Income protection benefits are uniquely packaged as one of the few risk benefits that aim to insure customers against any unforeseen circumstances that impact their ability to work and earn an income.
While benefits such as life cover, disability and critical illness provide a lump sum payout after suffering a critical event, payments under these insurance benefits are generally not directly linked to the actual cost associated with suffering the event.
“Income protection on the other hand generally covers an ability to earn an income, through monthly payments, in the event of not being able to work, placing a customer in the same financial position as they were while working”, says Henk Meintjes, Head of Risk Product Development at Liberty.
Income protection benefits are also unique to the extent that they have seen constant innovation over the past few years.
First generation income protection benefits are aimed at simply providing a portion of an individual’s monthly salary in the event of them being occupationally disabled. Benefits improved very quickly over time with second and subsequent generation benefits providing increases in the sums insured that could be covered (up to 100% of monthly income), adding additional claims criteria such as critical illness, impairments and fractures – amongst many others – and even increasing the maximum term of the benefit through revised retirement ages and the likes.

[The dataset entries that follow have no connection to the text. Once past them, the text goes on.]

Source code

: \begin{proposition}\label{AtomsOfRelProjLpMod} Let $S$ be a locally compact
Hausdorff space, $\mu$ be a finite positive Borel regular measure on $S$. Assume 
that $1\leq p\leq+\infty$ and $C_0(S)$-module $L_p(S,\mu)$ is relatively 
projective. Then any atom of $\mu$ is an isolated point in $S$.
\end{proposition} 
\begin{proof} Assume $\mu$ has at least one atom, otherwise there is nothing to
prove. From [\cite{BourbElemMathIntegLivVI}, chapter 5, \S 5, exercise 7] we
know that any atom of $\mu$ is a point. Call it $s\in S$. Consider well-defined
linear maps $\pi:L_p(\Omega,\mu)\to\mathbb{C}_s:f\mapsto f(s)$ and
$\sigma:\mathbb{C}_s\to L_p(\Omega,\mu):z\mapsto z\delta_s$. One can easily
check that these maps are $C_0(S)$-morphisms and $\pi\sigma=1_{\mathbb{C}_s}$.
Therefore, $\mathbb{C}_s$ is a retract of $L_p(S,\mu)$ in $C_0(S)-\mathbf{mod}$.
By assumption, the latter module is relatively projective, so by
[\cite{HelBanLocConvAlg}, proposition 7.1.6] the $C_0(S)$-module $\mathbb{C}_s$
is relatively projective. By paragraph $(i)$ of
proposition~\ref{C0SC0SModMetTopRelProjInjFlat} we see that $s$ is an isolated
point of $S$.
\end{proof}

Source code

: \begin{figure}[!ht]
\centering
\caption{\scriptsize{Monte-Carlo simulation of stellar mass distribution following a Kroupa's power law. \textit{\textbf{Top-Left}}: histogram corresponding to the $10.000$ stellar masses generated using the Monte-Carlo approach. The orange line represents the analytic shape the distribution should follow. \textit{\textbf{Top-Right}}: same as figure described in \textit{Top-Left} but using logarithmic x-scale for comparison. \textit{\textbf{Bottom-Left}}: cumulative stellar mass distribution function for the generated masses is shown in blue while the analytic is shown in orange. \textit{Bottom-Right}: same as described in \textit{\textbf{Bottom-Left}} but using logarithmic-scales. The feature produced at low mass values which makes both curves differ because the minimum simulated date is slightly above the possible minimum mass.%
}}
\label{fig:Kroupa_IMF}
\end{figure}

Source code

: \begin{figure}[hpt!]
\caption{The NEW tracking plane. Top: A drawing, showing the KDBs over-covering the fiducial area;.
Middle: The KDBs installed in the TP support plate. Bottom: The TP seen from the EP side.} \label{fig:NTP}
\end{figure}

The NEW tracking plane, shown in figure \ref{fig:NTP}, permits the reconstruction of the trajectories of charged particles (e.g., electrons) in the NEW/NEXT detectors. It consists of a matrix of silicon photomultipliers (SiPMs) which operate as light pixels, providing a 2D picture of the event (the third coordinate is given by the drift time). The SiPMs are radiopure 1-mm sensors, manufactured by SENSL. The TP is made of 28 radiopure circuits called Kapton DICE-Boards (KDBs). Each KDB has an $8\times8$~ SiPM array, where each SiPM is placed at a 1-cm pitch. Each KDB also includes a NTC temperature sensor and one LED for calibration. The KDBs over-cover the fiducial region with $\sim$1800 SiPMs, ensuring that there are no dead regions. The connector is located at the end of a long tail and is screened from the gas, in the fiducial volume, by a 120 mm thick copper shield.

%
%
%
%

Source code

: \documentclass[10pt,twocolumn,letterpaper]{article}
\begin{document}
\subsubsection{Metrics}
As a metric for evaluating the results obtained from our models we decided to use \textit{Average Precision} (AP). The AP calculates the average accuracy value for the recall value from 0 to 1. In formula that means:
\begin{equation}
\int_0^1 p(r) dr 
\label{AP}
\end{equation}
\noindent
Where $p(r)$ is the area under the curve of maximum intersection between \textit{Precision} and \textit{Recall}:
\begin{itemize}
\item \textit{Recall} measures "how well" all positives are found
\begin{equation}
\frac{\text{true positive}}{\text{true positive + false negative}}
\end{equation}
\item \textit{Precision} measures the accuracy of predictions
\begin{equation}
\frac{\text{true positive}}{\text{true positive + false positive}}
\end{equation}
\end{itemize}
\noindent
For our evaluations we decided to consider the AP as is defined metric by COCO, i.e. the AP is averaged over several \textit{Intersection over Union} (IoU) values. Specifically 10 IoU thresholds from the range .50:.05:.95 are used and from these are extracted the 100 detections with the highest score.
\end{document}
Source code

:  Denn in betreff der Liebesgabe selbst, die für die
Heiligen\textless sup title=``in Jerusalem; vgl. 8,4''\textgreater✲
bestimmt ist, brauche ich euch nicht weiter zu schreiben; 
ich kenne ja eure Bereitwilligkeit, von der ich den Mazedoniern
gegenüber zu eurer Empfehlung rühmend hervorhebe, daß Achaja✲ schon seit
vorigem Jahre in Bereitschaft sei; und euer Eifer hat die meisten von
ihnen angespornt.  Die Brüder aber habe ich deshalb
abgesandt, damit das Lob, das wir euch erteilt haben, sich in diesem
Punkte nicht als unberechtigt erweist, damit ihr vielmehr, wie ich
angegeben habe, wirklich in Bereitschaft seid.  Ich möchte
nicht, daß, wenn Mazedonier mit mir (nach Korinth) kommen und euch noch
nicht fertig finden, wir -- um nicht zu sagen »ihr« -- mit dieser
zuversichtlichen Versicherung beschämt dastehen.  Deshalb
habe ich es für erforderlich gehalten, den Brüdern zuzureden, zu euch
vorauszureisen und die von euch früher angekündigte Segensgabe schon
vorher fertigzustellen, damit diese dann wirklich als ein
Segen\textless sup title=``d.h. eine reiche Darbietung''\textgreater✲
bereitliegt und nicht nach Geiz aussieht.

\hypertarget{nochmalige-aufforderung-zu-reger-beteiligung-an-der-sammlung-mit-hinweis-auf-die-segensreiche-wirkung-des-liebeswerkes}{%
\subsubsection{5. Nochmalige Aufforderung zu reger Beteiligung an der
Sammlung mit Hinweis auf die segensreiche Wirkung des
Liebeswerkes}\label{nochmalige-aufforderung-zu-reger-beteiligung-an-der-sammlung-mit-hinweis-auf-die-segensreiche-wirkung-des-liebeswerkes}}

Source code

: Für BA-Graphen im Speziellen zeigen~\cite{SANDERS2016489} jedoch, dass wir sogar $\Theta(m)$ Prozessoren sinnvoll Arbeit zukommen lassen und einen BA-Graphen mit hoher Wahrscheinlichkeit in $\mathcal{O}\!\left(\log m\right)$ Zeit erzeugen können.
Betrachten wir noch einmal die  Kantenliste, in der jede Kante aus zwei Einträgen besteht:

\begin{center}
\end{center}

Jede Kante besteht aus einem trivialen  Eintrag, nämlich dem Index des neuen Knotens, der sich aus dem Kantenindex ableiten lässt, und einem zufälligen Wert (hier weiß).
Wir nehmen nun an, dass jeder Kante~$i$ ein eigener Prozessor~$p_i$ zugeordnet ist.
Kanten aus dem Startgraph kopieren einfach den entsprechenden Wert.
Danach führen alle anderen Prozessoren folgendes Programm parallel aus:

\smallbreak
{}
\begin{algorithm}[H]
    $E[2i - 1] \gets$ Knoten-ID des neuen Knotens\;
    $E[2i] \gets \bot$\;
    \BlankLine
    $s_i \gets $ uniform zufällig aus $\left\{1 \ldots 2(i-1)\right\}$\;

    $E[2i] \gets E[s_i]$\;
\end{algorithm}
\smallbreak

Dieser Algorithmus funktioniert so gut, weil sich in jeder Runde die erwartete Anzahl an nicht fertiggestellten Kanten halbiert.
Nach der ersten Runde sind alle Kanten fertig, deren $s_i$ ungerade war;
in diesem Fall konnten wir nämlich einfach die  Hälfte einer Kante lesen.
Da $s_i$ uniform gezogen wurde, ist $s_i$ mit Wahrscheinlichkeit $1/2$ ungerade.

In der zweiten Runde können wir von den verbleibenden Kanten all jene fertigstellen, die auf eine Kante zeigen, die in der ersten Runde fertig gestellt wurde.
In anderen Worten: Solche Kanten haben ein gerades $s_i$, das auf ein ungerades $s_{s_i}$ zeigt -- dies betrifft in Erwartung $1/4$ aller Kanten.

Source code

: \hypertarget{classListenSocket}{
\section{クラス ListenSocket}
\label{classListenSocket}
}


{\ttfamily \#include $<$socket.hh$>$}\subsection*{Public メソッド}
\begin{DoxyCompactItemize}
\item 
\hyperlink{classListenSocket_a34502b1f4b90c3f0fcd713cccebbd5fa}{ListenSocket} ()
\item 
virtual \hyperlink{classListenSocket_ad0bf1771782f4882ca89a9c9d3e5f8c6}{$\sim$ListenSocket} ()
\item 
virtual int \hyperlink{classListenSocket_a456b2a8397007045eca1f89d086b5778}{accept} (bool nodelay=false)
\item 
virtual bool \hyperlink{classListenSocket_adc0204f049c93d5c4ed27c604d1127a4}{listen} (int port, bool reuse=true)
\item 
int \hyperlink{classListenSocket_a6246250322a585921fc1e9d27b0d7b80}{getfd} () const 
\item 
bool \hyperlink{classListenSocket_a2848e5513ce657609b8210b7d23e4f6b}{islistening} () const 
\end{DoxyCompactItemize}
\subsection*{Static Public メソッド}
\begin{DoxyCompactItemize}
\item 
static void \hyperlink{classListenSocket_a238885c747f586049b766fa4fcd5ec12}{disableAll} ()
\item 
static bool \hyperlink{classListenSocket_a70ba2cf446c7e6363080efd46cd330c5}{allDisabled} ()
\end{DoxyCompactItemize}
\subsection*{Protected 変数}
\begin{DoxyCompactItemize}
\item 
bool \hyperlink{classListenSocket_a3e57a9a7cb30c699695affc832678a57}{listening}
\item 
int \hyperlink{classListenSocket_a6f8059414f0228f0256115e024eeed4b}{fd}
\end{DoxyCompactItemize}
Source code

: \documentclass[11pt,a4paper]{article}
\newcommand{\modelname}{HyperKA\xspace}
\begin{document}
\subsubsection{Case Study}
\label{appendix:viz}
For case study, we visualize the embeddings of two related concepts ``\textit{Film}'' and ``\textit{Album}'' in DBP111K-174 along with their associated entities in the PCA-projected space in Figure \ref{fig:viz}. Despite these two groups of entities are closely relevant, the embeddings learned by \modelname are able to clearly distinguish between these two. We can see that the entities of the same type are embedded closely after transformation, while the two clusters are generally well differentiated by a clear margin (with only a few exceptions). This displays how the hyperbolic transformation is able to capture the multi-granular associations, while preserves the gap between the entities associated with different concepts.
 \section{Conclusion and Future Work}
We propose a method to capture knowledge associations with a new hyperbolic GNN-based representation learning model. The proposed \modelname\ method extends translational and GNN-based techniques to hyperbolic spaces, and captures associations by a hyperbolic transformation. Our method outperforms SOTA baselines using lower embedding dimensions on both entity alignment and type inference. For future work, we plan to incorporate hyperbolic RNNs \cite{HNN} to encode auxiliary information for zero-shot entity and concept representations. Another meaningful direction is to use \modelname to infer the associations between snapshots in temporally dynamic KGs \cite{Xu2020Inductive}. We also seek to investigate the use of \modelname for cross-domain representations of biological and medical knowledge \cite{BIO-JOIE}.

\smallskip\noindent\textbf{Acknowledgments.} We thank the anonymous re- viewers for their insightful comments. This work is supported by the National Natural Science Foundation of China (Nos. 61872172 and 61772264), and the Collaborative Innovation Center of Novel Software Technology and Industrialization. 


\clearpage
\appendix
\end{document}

The latest generation of benefits look to include holistic income protection cover against anything that could potentially pose a threat to earning an income, including retrenchment, maternity and child illness.
“Despite all improvements over time, income protection benefits remain completely undersold. Various theories exist as to why this is the case, including the assumption that customers simply do not fully understand these benefits and the importance of insuring one’s income,” adds Meintjes.
The lack of product knowledge by customers particularly concerning from a customer centricity and Treating Customers Fairly (TCF) perspective. While every effort has been made to include additional benefits which truly meet observed customer needs over the years, very little seems to have been done to compare the pros and cons of lump sum and income benefits directly to customers.
The end result is that most customers still do not trust income protection benefits fully, preferring the (false) security of a larger lump sum payment instead. Customers also seem to believe that employer sponsored schemes provide sufficient cover, implying there is no additional need for income protection in a personal capacity. However, the reality is very different – very few employer schemes offer income protection cover. “Only by constantly putting appropriate advice in front of customers and showing them how these benefits could insure them, will we be able to facilitate a shift towards more comprehensive protection”, concludes Meintjes.